Which of the lines below mention the word "folder"? Pull each one out.

● ● ● ●

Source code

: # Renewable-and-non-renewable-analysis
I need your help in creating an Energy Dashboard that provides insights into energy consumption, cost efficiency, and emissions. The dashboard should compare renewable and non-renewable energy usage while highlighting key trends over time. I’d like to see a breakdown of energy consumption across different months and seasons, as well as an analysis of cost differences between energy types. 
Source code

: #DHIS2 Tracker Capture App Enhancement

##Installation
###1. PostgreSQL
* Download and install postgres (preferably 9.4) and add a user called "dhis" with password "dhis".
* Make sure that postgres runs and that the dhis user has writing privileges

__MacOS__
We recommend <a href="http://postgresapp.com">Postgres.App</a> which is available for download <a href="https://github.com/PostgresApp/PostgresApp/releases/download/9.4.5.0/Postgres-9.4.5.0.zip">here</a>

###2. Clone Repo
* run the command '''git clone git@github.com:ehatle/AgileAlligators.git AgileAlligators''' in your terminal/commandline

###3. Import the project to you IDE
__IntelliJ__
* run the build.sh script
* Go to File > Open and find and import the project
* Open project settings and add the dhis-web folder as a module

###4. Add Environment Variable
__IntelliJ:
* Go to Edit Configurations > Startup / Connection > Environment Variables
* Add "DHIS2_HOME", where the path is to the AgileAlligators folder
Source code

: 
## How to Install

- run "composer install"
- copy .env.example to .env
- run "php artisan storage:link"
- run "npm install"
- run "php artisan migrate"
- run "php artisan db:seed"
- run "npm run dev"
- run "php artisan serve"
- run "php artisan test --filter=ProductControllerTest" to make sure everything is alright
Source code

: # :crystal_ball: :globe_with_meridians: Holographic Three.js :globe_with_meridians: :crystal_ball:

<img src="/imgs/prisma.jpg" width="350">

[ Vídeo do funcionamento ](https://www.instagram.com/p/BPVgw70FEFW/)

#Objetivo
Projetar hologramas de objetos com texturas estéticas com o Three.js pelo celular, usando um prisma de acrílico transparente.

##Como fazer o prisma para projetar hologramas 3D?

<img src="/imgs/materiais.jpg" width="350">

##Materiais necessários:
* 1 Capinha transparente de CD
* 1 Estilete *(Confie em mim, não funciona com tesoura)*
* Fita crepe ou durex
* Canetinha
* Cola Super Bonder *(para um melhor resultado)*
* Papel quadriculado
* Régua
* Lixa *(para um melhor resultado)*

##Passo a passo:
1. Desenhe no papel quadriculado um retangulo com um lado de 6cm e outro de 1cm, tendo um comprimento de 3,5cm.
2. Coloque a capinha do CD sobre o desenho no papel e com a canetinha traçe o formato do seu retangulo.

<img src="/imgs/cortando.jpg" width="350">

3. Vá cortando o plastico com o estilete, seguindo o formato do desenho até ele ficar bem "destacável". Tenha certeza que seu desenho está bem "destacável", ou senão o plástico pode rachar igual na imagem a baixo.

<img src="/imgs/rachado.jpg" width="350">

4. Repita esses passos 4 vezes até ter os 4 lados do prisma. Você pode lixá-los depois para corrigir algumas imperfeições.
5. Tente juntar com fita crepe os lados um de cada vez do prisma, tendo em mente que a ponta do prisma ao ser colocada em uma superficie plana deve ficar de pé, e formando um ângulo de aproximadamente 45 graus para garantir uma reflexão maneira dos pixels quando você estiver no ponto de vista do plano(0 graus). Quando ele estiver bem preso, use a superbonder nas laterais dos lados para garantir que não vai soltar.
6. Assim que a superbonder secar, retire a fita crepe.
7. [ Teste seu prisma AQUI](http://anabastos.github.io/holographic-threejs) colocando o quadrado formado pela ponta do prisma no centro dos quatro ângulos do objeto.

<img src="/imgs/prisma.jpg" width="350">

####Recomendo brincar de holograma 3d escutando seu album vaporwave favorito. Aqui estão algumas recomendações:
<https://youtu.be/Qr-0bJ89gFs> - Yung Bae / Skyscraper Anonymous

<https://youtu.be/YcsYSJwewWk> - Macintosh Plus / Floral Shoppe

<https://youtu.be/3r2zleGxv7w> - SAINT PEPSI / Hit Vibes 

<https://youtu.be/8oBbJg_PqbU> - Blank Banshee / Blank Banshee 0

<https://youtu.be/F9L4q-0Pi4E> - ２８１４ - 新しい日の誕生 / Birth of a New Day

● ● ● ●

SOLUTION TO THIS PROBLEM.
* Open project settings and add the dhis-web folder as a module
* Add "DHIS2_HOME", where the path is to the AgileAlligators folder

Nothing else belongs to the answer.